Pin for Olympic athletes with pearl attached.
At a press conference at the airport, Gary, wearing the official dress uniform of the Olympic Team and with the gold medal around his neck, told reporters he needed a few days to get caught up after missing 30 days of classwork.  He “took some books along to study, but didn’t really get a chance to look at them.”  Gary told reporters the shooting team went to Tokyo fully expecting to win, full of confidence after the 1962 World Shooting Championships in Cairo.  He said the rifle team proved in Cairo that the Russians were not 12 feet tall  (See “1157”).

He said, “When you stand on the gold medal stand and hear the National Anthem, you realize that the sacrifice and hard work was worth the effort; you gain a deeper understanding of yourself and the personal satisfaction of accomplishing an extremely difficult goal.  Then, when you come home, you have another reward – the warmth of the people, your people; their enthusiasm, their responses, that made it all so special.” 

Gary with Danny Olson, personal hometown friend
 
A motorcade took Gary, Ruth Ann and honored guests down the parade route in downtown Hastings and to the reviewing stand.  Eight thousand admirers welcomed the Olympic Hero.    All Hastings schools were dismissed early that day.   The Hastings High School, Central Catholic High School and Hastings College bands, pep clubs and precision drill teams participated in the parade.  Gary's hometown of Axtell also sent their high school band.   Several civic clubs had parade entries, including Gary's Optimist Junior Rifle Club.





The reviewing stand included Major General Lyle Welch, Adjutant General of the State of Nebraska and Commanding General of the Nebraska National Guard, who was the featured speaker (Gary was a Lieutenant in the National Guard and Executive Officer of C Company, 128th Engineer Battalion in Grand Island, NE); Hastings Mayor Lyle Schuster, who proclaimed the day in Gary’s honor; Dr.

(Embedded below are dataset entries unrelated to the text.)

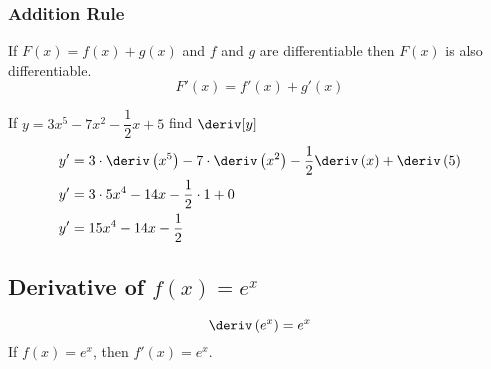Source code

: \subsubsection{Addition Rule}
\begin{theorem}
    If $F(x) = f(x) + g(x)$ and $f$ and $g$ are differentiable then $F(x)$ is also differentiable.
    \begin{equation}
        F'(x) = f'(x) + g'(x)
    \end{equation}
\end{theorem}
\begin{example}
    If $y=3x^5 - 7x^2 - \dfrac{1}{2}x + 5$ find $\deriv[y]$
    \begin{align*}
        y' &= 3 \cdot \deriv \left(x^5\right) - 7 \cdot \deriv \left(x^2\right) - \dfrac{1}{2} \deriv \left(x\right) + \deriv \left(5\right)\\
        y' &= 3 \cdot 5x^4 - 14x - \dfrac{1}{2} \cdot 1 + 0 \\
        y' &= 15x^4 - 14x - \dfrac{1}{2}
    \end{align*}
\end{example}
\subsection{Derivative of \texorpdfstring{$f(x) = e^x$}{f(x) = e\textasciicircum x}}
\begin{theorem}[Derivative of $f(x) = e^x$]
    \begin{equation}
        \deriv\left(e^x\right) = e^x
    \end{equation}
    If $f(x) = e^x$, then $f'(x) = e^x$.
\end{theorem}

Harrold Shiffler a Hastings College professor, who served as Master of Ceremonies, and Hastings College President Dr. Theron Maxson, who welcomed Gary back to the campus and called him Hastings College’s “favorite son.”


Gary and Ruth Ann on the reviewing stand.

Gary spoke briefly to the crowd, "someone said American youth are soft.  Our Olympic Team proved in Tokyo that American youth can work to conquer the highest challenges.  As a young boy, I dreamed of standing on an Olympic victory stand and hearing ‘The Star Spangled Banner’ played in honor of an American victory.   On October 15th, by the grace of God, my dream came true."

Gary was overwhelmed by the turnout in his honor.   The greatest praise, however, came from hundreds of youngsters who swarmed around the reviewing stand after the ceremony eager to clutch his hand, touch his medal and get his autograph.  He said “now is not the time for words, it is a time for deep emotional feeling that cannot be expressed in any way but to say Thank You.”